Relays in competitions are generally held at the end of a session or at the end of the day. So, with all of your induvial events, the pressure is usually off and you can enjoy it without realising you’re racing another 50-100m (unless you are in the dreaded 4x200m relay). You also get to race with your teammates against other clubs or another team from your club giving you bragging rights in the dressing room after.
While relays are fun in competitions they also present a great opportunity for swimmers. On an international level, where countries can only send two swimmers per event, they allow swimmers to make national teams that wouldn’t otherwise be picked. An obvious example would be the USA’s relays where the top 6-8 freestyle swimmers could all probably make the Olympic final and possibly win medals, but of course only 2 can represent the USA in any individual event. This also then offers swimmers an extra opportunity to win medals. Relays also provide opportunities to give the experience of swimming internationally to swimmers that are just short of qualifying for events individually, with the hope that the experience and extra training will help them make the required qualification times for future competitions.
For those of us that never made elite levels of the sport, a relay gives us the chance to reach heights we couldn’t make on our own. As a junior swimmer most of my swimming medals were won through relays. My highest ranking in Ireland as a junior swimmer came as part of a relay (5th), while my highest ranking in international Masters competitions also came from a relay (8th in the European Masters 2016).
Support and Pressure
Being part of a relay team that has trained together, travelled together, lived in hotels together and competed together is a unique experience. I’m talking of course about a team that was picked a month or more before the big event. There are similar feelings to teams that are picked on the day with guys you’ve been swimming with for years, but it is a little different. Personally, I found travelling to a competition specifically to take part in a relay meant far less anxiety or nervousness than when I travelled for individual events.
There still is some pressure of course, you don’t want to be the person that lets the team down by not swimming your best. Or far worse, you don’t want to be the one that makes the cardinal sin of picking up a DQ for the team. While you have to be brave and push the envelope on take overs, you also need to make sure you don’t cost your team a medal.

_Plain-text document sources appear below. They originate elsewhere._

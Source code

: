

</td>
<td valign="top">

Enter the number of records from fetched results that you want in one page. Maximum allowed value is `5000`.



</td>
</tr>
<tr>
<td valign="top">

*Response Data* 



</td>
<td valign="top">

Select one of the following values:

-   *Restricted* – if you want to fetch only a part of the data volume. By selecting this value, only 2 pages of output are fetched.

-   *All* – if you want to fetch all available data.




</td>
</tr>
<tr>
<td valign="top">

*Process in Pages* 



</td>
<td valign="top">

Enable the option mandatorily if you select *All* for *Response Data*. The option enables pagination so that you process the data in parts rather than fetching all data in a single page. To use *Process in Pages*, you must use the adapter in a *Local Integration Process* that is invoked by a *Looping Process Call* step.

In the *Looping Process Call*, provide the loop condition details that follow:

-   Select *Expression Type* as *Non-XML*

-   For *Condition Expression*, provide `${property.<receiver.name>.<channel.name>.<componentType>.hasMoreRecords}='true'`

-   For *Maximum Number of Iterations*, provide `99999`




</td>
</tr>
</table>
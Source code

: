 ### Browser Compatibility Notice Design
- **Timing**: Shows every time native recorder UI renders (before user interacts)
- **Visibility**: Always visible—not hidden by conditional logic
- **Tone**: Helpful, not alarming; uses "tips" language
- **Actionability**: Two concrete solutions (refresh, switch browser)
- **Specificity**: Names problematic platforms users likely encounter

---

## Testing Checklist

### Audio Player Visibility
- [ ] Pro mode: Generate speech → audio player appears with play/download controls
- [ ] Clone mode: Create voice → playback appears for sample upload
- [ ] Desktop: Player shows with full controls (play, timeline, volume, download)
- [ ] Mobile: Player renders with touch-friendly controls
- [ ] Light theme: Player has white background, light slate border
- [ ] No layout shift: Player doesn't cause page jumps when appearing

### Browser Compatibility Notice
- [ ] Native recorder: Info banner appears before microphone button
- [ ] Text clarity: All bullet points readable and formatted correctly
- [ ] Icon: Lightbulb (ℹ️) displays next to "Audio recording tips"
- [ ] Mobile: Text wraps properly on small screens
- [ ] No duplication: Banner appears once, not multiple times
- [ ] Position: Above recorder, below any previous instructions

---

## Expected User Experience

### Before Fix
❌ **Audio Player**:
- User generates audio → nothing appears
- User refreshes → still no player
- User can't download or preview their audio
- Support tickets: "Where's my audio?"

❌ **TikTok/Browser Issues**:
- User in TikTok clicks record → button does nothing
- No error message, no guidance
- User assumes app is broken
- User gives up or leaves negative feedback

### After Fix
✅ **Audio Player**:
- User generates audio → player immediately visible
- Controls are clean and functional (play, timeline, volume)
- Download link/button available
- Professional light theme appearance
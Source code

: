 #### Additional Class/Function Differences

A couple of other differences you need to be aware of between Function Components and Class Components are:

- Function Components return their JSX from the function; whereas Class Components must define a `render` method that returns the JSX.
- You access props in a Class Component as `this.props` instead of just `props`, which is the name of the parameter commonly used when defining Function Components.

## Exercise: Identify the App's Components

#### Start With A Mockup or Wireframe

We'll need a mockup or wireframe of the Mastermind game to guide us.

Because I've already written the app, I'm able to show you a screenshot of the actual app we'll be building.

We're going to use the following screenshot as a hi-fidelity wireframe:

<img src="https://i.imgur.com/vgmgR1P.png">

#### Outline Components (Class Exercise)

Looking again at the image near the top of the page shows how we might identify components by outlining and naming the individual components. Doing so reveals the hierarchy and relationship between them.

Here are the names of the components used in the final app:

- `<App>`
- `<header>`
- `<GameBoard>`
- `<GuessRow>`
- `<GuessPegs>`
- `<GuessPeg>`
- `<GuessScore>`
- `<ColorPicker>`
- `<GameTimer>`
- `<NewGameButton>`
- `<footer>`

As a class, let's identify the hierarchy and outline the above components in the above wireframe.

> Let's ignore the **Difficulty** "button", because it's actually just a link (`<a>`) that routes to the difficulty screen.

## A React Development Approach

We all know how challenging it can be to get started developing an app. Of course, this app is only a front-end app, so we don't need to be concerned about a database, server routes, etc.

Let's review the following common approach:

Racing on relays in Masters events means I get the chance to swim with my siblings, parents, cousins, uncles etc. In fact, one of the relays I swam in for the European Masters 2016 (pictured), consisted of me, my brother, my sister, and our friend from our home county. We even came really close to breaking an Irish record with that team.
Swim Ireland have really stepped up in regard to entering teams to international Masters competitions. Through the association we can enter on an Irish team, team Hibernia named after the latin name for Ireland, which means we aren’t limited to our home club, something my Danish friend tried getting his home association to do, but to no avail. This gives us more opportunities to swim relays at these competitions and more chances to win.
I’ll end this article by simply stating that I love relays, I’ve reached heights with them that I wouldn’t have reached otherwise, and I’ve had a lot of fun while swimming on them.